Exercise materials section start
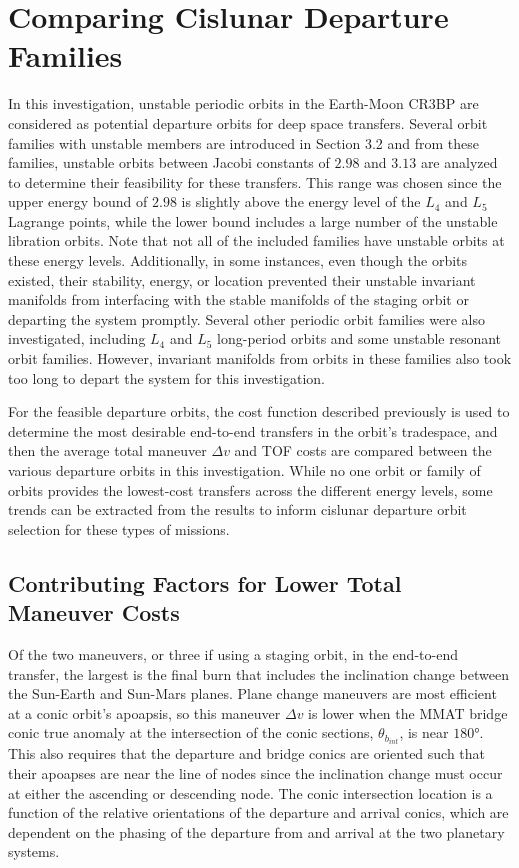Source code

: \section{Comparing Cislunar Departure Families}
In this investigation, unstable periodic orbits in the Earth-Moon CR3BP are considered as potential
departure orbits for deep space transfers. Several orbit families with unstable members are
introduced in Section 3.2 and from these families, unstable orbits between Jacobi constants of
$2.98$ and $3.13$ are analyzed to determine their feasibility for these transfers. This range was
chosen since the upper energy bound of $2.98$ is slightly above the energy level of the $L_{4}$ and
$L_{5}$ Lagrange points, while the lower bound includes a large number of the unstable libration
orbits\cite{Zimovan:2017}. Note that not all of the included families have unstable orbits at these
energy levels. Additionally, in some instances, even though the orbits existed, their stability,
energy, or location prevented their unstable invariant manifolds from interfacing with the stable
manifolds of the staging orbit or departing the system promptly. Several other periodic orbit
families were also investigated, including $L_{4}$ and $L_{5}$ long-period orbits and some unstable
resonant orbit families. However, invariant manifolds from orbits in these families also took too
long to depart the system for this investigation.

For the feasible departure orbits, the cost function described previously is used to determine the
most desirable end-to-end transfers in the orbit's tradespace, and then the average total
maneuver $\Delta v$ and TOF costs are compared between the various departure orbits in this
investigation. While no one orbit or family of orbits provides the lowest-cost transfers across the
different energy levels, some trends can be extracted from the results to inform cislunar departure
orbit selection for these types of missions.

\subsection{Contributing Factors for Lower Total Maneuver Costs}
Of the two maneuvers, or three if using a staging orbit, in the end-to-end transfer, the largest is
the final burn that includes the inclination change between the Sun-Earth and Sun-Mars planes.
Plane change maneuvers are most efficient at a conic orbit's apoapsis, so this maneuver $\Delta v$
is lower when the MMAT bridge conic true anomaly at the intersection of the conic sections,
$\theta_{b_{int}}$, is near $\ang{180}$. This also requires that the departure and bridge conics
are oriented such that their apoapses are near the line of nodes since the inclination change must
occur at either the ascending or descending node. The conic intersection location is a function of
the relative orientations of the departure and arrival conics, which are dependent on the phasing
of the departure from and arrival at the two planetary systems. 

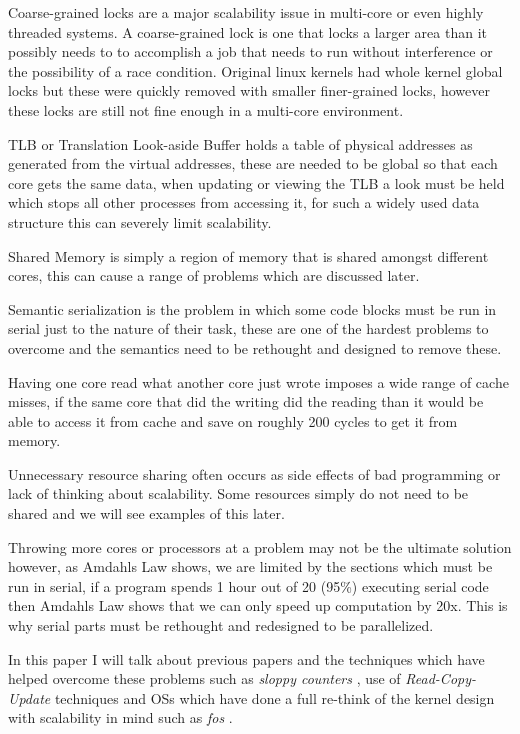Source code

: \documentclass[journal]{IEEEtran}
\begin{document}
\vspace{5mm}

Coarse-grained locks are a major scalability issue in multi-core or even highly threaded systems. A coarse-grained lock is one that locks a larger area than it possibly needs to to accomplish a job that needs to run without interference or the possibility of a race condition. Original linux kernels had whole kernel global locks but these were quickly removed with smaller finer-grained locks, however these locks are still not fine enough in a multi-core environment.

TLB or Translation Look-aside Buffer holds a table of physical addresses as generated from the virtual addresses, these are needed to be global so that each core gets the same data, when updating or viewing the TLB a look must be held which stops all other processes from accessing it, for such a widely used data structure this can severely limit scalability.

Shared Memory is simply a region of memory that is shared amongst different cores, this can cause a range of problems which are discussed later.

Semantic serialization is the problem in which some code blocks must be run in serial just to the nature of their task, these are one of the hardest problems to overcome and the semantics need to be rethought and designed to remove these.

Having one core read what another core just wrote imposes a wide range of cache misses, if the same core that did the writing did the reading than it would be able to access it from cache and save on roughly 200 cycles to get it from memory.

Unnecessary resource sharing often occurs as side effects of bad programming or lack of thinking about scalability. Some resources simply do not need to be shared and we will see examples of this later.

Throwing more cores or processors at a problem may not be the ultimate solution however, as Amdahls Law \cite{Amdahl} shows, we are limited by the sections which must be run in serial, if a program spends 1 hour out of 20 (95\%) executing serial code then Amdahls Law shows that we can only speed up computation by 20x. This is why serial parts must be rethought and redesigned to be parallelized.

In this paper I will talk about previous papers and the techniques which have helped overcome these problems such as \emph{sloppy counters} \cite{sloppy-counters}, use of \emph{Read-Copy-Update} \cite{RCU} techniques and OSs which have done a full re-think of the kernel design with scalability in mind such as \emph{fos} \cite{fos}.
\end{document}
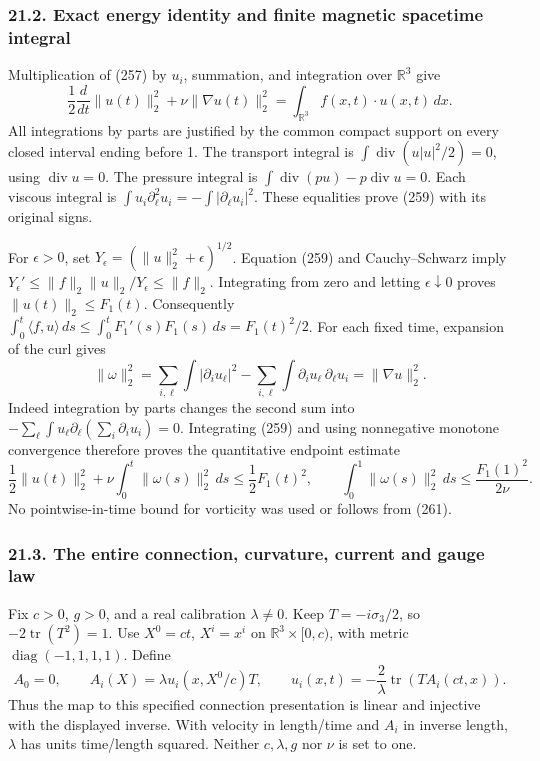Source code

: \documentclass[
  11pt,
]{article}
\begin{document}
\subsubsection{21.2. Exact energy identity and finite magnetic spacetime
integral}\label{exact-energy-identity-and-finite-magnetic-spacetime-integral}

Multiplication of (257) by \(u_i\), summation, and integration over
\(\mathbb R^3\) give \[
 \frac12\frac{d}{dt}\|u(t)\|_2^2+
 \nu\|\nabla u(t)\|_2^2=\int_{\mathbb R^3}f(x,t)\cdot u(x,t)\,dx .
 \tag{259}
\] All integrations by parts are justified by the common compact support
on every closed interval ending before 1. The transport integral is
\(\int\operatorname{div}(u|u|^2/2)=0\), using \(\operatorname{div}u=0\).
The pressure integral is
\(\int\operatorname{div}(pu)-p\operatorname{div}u=0\). Each viscous
integral is \(\int u_i\partial_\ell^2u_i=-\int|\partial_\ell u_i|^2\).
These equalities prove (259) with its original signs.

For \(\epsilon>0\), set \(Y_\epsilon=(\|u\|_2^2+\epsilon)^{1/2}\).
Equation (259) and Cauchy--Schwarz imply
\(Y_\epsilon'\le\|f\|_2\|u\|_2/Y_\epsilon\le\|f\|_2\). Integrating from
zero and letting \(\epsilon\downarrow0\) proves
\(\|u(t)\|_2\le F_1(t)\). Consequently
\(\int_0^t\langle f,u\rangle\,ds\le
\int_0^tF_1'(s)F_1(s)\,ds=F_1(t)^2/2\). For each fixed time, expansion
of the curl gives \[
 \|\omega\|_2^2
 =\sum_{i,\ell}\int|\partial_i u_\ell|^2
 -\sum_{i,\ell}\int\partial_i u_\ell\,\partial_\ell u_i
 =\|\nabla u\|_2^2 .
 \tag{260}
\] Indeed integration by parts changes the second sum into
\(-\sum_\ell\int u_\ell\partial_\ell(\sum_i\partial_i u_i)=0\).
Integrating (259) and using nonnegative monotone convergence therefore
proves the quantitative endpoint estimate \[
 \frac12\|u(t)\|_2^2+\nu\int_0^t\|\omega(s)\|_2^2\,ds
 \le\frac12F_1(t)^2,\qquad
 \int_0^1\|\omega(s)\|_2^2\,ds\le\frac{F_1(1)^2}{2\nu}.
 \tag{261}
\] No pointwise-in-time bound for vorticity was used or follows from
(261).

\subsubsection{21.3. The entire connection, curvature, current and gauge
law}\label{the-entire-connection-curvature-current-and-gauge-law}

Fix \(c>0\), \(g>0\), and a real calibration \(\lambda\ne0\). Keep
\(T=-i\sigma_3/2\), so \(-2\operatorname{tr}(T^2)=1\). Use \(X^0=ct\),
\(X^i=x^i\) on \(\mathbb R^3\times[0,c)\), with metric
\(\operatorname{diag}(-1,1,1,1)\). Define \[
 A_0=0,\qquad A_i(X)=\lambda u_i(x,X^0/c)T,\qquad
 u_i(x,t)=-\frac{2}{\lambda}\operatorname{tr}(T A_i(ct,x)).
 \tag{262}
\] Thus the map to this specified connection presentation is linear and
injective with the displayed inverse. With velocity in length/time and
\(A_i\) in inverse length, \(\lambda\) has units time/length squared.
Neither \(c,\lambda,g\) nor \(\nu\) is set to one.
\end{document}
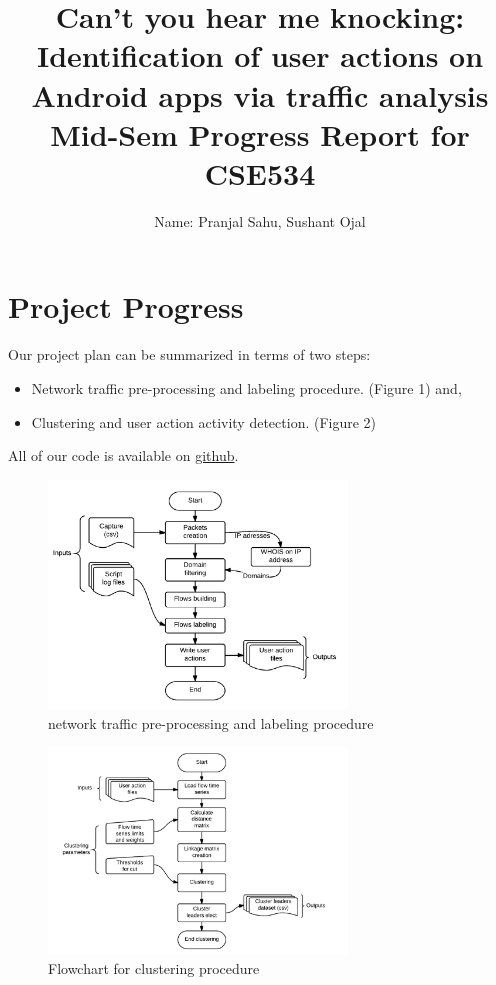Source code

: \documentclass[12pt]{article}
\begin{document}
\title{ Can't you hear me knocking:
Identification of user actions on Android apps via traffic analysis \\ \large Mid-Sem Progress Report for CSE534}
\author{Name: Pranjal Sahu,  Sushant Ojal}
\maketitle

\section{Project Progress}

Our project plan can be summarized in terms of two steps:
\begin{itemize}
    \item Network traffic pre-processing and labeling procedure. (Figure 1) and,
     \item Clustering and user action activity detection. (Figure 2)
\end{itemize}
All of our code is available on \href{http://github.com/PranjalSahu/CSE534_project}{github}.

    \begin{figure}[h]
    \begin{center}
       \includegraphics[width=300px]{method.jpeg}
    \end{center}
       \caption{network traffic pre-processing and labeling procedure}
    \label{fig:long}
    \label{fig:onecol}
    \end{figure}

    \begin{figure}[h]
    \begin{center}
       \includegraphics[width=300px]{cluster.jpg}
    \end{center}
       \caption{Flowchart for clustering procedure}
    \label{fig:long}
    \label{fig:onecol}
    \end{figure} 
    
\end{document}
Exercise materials section end
Task goal.
In the answer, repeat exactly the lines from the top of the entries above through the line with "long to depart", and leave pictures out of it.

Result of the exercise.
Source code

: \section{Comparing Cislunar Departure Families}
In this investigation, unstable periodic orbits in the Earth-Moon CR3BP are considered as potential
departure orbits for deep space transfers. Several orbit families with unstable members are
introduced in Section 3.2 and from these families, unstable orbits between Jacobi constants of
$2.98$ and $3.13$ are analyzed to determine their feasibility for these transfers. This range was
chosen since the upper energy bound of $2.98$ is slightly above the energy level of the $L_{4}$ and
$L_{5}$ Lagrange points, while the lower bound includes a large number of the unstable libration
orbits\cite{Zimovan:2017}. Note that not all of the included families have unstable orbits at these
energy levels. Additionally, in some instances, even though the orbits existed, their stability,
energy, or location prevented their unstable invariant manifolds from interfacing with the stable
manifolds of the staging orbit or departing the system promptly. Several other periodic orbit
families were also investigated, including $L_{4}$ and $L_{5}$ long-period orbits and some unstable
resonant orbit families. However, invariant manifolds from orbits in these families also took too
long to depart the system for this investigation.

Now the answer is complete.